● **Your goal**
Wherever the string "vspace" appears in the listing, copy that line.

● **Given information**
———
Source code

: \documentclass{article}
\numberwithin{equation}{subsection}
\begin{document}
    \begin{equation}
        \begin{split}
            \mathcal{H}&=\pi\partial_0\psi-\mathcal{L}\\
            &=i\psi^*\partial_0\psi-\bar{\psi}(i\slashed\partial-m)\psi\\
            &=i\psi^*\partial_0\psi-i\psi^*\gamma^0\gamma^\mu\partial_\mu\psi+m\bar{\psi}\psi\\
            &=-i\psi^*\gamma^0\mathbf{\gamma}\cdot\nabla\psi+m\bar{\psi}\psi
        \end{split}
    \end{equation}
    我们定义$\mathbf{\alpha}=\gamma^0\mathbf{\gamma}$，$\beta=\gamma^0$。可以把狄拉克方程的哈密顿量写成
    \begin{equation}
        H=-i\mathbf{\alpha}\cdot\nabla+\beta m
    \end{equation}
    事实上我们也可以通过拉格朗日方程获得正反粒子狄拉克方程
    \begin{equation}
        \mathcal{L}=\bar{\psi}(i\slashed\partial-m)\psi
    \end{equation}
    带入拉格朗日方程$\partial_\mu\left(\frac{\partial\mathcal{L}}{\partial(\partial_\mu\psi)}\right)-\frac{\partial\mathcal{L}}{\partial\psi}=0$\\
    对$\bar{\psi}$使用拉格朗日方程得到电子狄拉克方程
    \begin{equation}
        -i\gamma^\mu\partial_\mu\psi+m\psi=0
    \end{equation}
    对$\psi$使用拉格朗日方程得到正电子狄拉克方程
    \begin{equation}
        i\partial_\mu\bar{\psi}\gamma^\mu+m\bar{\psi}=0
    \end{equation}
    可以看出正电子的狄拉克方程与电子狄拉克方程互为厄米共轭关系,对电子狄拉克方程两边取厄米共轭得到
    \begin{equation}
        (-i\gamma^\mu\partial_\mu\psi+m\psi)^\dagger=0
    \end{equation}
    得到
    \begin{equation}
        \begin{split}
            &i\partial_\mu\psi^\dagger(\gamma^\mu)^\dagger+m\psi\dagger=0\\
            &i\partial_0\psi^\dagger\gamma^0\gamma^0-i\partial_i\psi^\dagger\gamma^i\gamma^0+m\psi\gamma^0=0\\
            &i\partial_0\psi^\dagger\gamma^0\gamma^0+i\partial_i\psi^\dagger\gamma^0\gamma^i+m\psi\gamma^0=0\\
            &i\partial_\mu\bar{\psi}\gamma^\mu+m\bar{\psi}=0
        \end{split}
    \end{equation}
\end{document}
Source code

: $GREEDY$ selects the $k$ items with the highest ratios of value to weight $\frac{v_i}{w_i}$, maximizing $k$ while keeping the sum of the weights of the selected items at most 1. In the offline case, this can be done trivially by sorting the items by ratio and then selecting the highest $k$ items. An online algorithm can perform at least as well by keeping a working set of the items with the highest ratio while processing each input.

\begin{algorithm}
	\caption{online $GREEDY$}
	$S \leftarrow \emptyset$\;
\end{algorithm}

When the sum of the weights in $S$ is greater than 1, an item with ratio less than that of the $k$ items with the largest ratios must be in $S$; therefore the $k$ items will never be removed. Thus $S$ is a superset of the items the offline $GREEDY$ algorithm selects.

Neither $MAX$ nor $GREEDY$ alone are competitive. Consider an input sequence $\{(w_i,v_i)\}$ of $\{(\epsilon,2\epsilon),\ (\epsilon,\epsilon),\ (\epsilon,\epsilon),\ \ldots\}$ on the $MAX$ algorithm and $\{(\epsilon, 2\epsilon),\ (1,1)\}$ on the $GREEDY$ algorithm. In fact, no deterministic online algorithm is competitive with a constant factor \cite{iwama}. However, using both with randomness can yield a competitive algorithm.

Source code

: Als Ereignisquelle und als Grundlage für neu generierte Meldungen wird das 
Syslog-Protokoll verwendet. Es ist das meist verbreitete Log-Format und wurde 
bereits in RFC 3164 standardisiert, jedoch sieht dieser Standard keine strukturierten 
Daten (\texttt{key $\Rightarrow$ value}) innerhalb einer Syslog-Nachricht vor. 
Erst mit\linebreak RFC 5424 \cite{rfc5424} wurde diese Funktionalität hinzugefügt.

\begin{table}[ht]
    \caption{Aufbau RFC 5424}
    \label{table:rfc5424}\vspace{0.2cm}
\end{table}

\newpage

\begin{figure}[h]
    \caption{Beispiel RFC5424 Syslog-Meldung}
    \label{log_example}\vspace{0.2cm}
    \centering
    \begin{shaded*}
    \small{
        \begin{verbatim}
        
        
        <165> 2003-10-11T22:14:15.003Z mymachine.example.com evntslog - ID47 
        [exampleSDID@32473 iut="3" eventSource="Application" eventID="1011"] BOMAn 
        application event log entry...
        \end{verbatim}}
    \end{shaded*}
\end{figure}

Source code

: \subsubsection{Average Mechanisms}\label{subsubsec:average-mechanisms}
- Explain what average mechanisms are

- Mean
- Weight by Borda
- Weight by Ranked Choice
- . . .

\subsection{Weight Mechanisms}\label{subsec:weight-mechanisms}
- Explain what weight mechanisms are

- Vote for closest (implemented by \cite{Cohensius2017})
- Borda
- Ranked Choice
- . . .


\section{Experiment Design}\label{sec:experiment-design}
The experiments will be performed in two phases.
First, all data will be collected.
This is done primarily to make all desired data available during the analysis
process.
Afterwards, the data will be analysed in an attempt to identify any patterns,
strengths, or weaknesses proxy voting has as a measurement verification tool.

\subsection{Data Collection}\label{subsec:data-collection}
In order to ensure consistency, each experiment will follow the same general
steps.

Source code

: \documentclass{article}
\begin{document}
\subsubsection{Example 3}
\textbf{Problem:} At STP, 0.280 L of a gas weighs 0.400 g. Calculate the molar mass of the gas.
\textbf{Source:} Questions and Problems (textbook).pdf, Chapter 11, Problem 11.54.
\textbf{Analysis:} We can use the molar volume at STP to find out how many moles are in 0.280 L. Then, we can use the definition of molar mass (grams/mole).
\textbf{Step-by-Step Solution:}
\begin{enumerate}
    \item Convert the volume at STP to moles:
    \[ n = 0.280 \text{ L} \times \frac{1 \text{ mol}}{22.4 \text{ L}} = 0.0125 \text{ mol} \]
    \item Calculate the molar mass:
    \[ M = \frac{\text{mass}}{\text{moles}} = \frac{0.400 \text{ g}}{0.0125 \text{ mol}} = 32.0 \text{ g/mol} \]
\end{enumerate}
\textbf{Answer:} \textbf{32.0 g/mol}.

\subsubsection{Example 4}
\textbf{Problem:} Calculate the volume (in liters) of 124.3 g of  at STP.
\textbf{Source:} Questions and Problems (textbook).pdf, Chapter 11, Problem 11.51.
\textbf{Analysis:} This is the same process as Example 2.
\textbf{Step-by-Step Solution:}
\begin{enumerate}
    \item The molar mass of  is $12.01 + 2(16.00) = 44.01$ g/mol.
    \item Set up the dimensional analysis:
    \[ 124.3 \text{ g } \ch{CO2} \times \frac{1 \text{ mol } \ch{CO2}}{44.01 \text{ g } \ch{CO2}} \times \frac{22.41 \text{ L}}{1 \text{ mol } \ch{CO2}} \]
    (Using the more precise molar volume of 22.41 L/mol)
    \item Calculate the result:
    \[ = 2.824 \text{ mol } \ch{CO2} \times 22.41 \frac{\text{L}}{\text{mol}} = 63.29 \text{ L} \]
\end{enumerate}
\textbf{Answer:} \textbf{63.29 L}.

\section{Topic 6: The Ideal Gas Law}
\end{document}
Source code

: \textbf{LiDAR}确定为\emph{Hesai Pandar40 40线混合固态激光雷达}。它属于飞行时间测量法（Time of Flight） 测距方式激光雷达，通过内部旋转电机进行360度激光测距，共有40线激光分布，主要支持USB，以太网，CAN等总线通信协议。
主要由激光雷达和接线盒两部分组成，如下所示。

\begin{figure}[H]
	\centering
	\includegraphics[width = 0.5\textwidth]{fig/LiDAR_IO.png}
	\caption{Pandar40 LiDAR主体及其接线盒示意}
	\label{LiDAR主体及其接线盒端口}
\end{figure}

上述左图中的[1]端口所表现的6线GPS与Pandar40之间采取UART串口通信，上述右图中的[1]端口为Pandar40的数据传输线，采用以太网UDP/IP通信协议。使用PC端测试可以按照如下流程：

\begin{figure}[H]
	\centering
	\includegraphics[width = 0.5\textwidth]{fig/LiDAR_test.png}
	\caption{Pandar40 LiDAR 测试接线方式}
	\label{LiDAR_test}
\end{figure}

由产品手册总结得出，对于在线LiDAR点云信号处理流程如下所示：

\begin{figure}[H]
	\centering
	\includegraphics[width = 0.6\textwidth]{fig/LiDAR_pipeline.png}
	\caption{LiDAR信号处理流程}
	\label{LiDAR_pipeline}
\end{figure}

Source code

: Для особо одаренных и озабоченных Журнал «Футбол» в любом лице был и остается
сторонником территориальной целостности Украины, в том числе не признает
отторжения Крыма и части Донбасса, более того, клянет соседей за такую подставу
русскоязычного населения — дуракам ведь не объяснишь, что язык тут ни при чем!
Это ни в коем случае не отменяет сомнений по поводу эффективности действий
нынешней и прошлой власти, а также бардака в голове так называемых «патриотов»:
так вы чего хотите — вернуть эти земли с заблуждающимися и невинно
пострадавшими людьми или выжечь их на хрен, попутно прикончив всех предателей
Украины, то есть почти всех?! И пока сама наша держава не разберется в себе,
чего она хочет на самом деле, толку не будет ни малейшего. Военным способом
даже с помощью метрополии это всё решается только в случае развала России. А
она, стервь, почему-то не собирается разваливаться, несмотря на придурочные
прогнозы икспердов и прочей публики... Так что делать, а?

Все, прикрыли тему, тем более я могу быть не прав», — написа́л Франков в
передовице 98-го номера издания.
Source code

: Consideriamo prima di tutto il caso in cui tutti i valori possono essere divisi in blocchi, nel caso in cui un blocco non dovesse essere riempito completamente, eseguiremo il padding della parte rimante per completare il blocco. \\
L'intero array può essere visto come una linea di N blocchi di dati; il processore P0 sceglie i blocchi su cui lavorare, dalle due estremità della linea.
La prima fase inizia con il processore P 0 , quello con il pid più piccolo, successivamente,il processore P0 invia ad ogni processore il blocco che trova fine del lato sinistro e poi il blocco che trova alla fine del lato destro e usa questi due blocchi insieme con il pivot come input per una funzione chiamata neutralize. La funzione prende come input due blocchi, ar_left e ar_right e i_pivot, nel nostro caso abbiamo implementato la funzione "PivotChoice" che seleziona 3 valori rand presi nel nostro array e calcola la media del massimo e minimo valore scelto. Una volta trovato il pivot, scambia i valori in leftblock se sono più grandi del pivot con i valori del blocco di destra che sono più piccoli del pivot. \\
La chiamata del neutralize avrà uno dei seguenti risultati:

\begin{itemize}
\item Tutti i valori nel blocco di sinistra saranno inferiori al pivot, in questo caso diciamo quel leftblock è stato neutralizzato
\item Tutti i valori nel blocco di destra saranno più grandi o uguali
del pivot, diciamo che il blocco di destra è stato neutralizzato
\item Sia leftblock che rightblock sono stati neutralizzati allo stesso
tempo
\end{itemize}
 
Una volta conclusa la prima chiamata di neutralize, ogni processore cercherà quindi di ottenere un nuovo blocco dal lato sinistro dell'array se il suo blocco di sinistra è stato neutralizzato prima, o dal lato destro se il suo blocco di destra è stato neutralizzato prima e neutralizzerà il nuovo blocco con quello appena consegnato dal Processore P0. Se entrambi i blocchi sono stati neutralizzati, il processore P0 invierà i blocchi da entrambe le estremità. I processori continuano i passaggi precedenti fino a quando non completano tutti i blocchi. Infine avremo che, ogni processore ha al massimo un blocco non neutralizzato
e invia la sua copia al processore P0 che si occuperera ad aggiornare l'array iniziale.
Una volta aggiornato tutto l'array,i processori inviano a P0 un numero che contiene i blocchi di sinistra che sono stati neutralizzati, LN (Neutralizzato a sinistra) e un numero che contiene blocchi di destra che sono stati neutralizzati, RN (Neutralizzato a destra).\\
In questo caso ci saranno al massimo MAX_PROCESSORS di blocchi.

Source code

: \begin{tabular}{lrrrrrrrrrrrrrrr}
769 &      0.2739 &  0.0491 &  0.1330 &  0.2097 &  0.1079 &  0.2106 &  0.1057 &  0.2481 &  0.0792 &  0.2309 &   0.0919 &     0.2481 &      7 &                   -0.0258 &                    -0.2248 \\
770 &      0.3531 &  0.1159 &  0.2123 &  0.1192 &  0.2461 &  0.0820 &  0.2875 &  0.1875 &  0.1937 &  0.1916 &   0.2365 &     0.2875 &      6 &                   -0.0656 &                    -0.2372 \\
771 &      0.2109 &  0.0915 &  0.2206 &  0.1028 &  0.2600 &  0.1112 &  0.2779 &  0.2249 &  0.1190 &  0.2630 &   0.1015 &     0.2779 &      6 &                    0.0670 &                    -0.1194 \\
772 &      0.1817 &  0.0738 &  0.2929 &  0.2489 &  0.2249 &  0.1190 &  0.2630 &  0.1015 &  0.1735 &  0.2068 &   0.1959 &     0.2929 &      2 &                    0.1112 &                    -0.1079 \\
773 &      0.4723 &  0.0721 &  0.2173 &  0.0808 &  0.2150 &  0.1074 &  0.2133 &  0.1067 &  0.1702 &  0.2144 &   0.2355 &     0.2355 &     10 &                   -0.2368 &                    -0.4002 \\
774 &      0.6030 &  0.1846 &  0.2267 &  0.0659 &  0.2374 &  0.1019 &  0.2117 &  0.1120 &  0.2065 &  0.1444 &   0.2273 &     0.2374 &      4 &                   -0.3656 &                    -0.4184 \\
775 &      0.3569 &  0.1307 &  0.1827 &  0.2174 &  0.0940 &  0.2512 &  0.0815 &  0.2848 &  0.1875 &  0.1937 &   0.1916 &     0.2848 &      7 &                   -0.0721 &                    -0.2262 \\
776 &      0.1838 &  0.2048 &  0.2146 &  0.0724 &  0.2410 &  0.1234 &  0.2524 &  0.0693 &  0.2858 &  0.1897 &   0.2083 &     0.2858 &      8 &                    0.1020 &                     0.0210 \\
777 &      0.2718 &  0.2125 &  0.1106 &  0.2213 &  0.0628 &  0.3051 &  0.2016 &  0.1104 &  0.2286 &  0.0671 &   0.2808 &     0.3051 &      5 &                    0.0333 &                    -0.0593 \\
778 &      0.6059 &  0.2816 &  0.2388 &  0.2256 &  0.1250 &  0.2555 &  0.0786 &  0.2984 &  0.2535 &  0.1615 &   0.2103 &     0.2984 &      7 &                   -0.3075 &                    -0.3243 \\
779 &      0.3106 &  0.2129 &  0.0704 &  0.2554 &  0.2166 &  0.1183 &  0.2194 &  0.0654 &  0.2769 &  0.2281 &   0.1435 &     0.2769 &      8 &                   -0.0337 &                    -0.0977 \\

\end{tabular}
———
● **Solution below**
    \label{table:rfc5424}\vspace{0.2cm}
    \label{log_example}\vspace{0.2cm}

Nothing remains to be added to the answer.